1

I need to recursively find all paths below a folder with names that contain the substring "Bar". In Python 2.7

That is for the folder structure

Foo
|
------ Doug
|        |
|        --------CandyBar
|
---------MilkBar

I need to get the list ["Foo/Doug/CandyBar", "Foo/MilkBar"]

Now I can use os.walk and glob.glob and write a bunch of loops to get this list but I'm wondering if I'm missing a simpler technique.

Dietrich Epp
  • 205,541
  • 37
  • 345
  • 415
empty
  • 5,194
  • 3
  • 32
  • 58
  • 1
    You don't need to write a bunch of loops. Check the answer here: https://stackoverflow.com/a/2186565/3101082 for using `glob.glob` recursively. – dub stylee Jan 23 '18 at 00:32
  • Try writing some code and showing us, you might come up with something "Pythonic" all by yourself! Some hints: try using recursion and list comprehensions. – Turksarama Jan 23 '18 at 00:35
  • I've removed the request for something “pythonic” just because that can be a bit subjective, otherwise the question is good. – Dietrich Epp Jan 23 '18 at 01:04
  • Glob can also find folders only, see: https://stackoverflow.com/a/36426997/2305545 – NOhs Jan 23 '18 at 01:18

2 Answers2

3

Maybe it is a good choice to use a generator

import os
res = (path for path,_,_ in os.walk("path") if "bar" in path)

NOTE: I use "/" as root path because my system is unix-like. If you are on windows substitute "/" with "C:\" (or whatever you want)

PROS:

  • generators use far less memory and does not "blocks" the system while computing.

example:

# returns immediately
res = (path for path,_,_ in os.walk("/") if "bar" in path)

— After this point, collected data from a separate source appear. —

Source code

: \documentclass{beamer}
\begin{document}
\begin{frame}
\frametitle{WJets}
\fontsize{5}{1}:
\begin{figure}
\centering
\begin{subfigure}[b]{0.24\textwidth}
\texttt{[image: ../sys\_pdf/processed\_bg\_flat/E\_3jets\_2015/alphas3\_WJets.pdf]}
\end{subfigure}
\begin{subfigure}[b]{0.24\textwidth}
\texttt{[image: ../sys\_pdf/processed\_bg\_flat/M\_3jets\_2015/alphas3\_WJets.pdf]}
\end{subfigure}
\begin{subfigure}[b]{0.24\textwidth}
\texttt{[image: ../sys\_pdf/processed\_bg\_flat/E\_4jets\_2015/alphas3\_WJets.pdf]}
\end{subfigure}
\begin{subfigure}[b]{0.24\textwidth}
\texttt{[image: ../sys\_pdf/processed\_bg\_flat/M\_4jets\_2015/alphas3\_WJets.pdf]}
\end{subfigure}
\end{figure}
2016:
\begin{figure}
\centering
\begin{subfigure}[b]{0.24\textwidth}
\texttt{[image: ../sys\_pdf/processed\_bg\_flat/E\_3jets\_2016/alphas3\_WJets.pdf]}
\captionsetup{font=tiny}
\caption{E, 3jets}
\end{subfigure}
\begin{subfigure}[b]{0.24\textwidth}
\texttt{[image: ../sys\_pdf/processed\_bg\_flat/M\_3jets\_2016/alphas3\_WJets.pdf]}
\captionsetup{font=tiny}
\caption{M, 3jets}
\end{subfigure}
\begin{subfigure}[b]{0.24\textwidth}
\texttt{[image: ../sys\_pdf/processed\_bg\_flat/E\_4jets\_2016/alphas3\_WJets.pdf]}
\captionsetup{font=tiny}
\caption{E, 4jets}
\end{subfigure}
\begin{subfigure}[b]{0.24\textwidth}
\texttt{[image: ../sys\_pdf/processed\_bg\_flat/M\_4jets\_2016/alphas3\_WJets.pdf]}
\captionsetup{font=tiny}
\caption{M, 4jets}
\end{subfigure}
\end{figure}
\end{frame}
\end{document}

#I have to wait (who knows how much time)
res = [path for path,_,_ in os.walk("/") if "bar" in path]
  • You can get one path at time with waiting only the time needed to find the next "path"

example:

res = (path for path,_,_ in os.walk("/") if "bar" in path)
# the for starts at no time
for path in res:
    # at each loop I only wait the time needed to compute the next path
    print(path) # see the path printed as it is computed 

res = [path for path,_,_ in os.walk("/") if "bar" in path]
# the for starts only after all paths are computed
for path in res:
    # no wait for each loop.
    print(path) # all paths printed at once 
  • if you want to keep the "path" found a part you CAN STORE it in a list and have only the "path" you are interested in (less memory usage)

example:

res = (path for path,_,_ in os.walk("/") if "bar" in path)
path_store = []
for path in res:
    # I'm only interested in paths having odd length
    # at the end of the loop I will use only needed memory
    if(len(path)%2==1):
        path_store.append(path)
  • if at some point you are done and you are not interested in looking for more "paths" you can stop at any moment saving the time needed for all paths not computed

example:

res = (path for path,_,_ in os.walk("/") if "bar" in path)
path_store = []
count = 10
for path in res:
    # I'm only interested in paths having odd length
    if(len(path)%2==1):
        count -= 1
        path_store.append(path)
        # I'm only interested in the first 10 paths.
        # Using generator I waited only for the computation of those 10 paths.
        # Using list you will always wait for the computation for all paths
        if( count <= 0 ):
            break

CONS:

  • You can't use indexes with generators. You can only get the next item.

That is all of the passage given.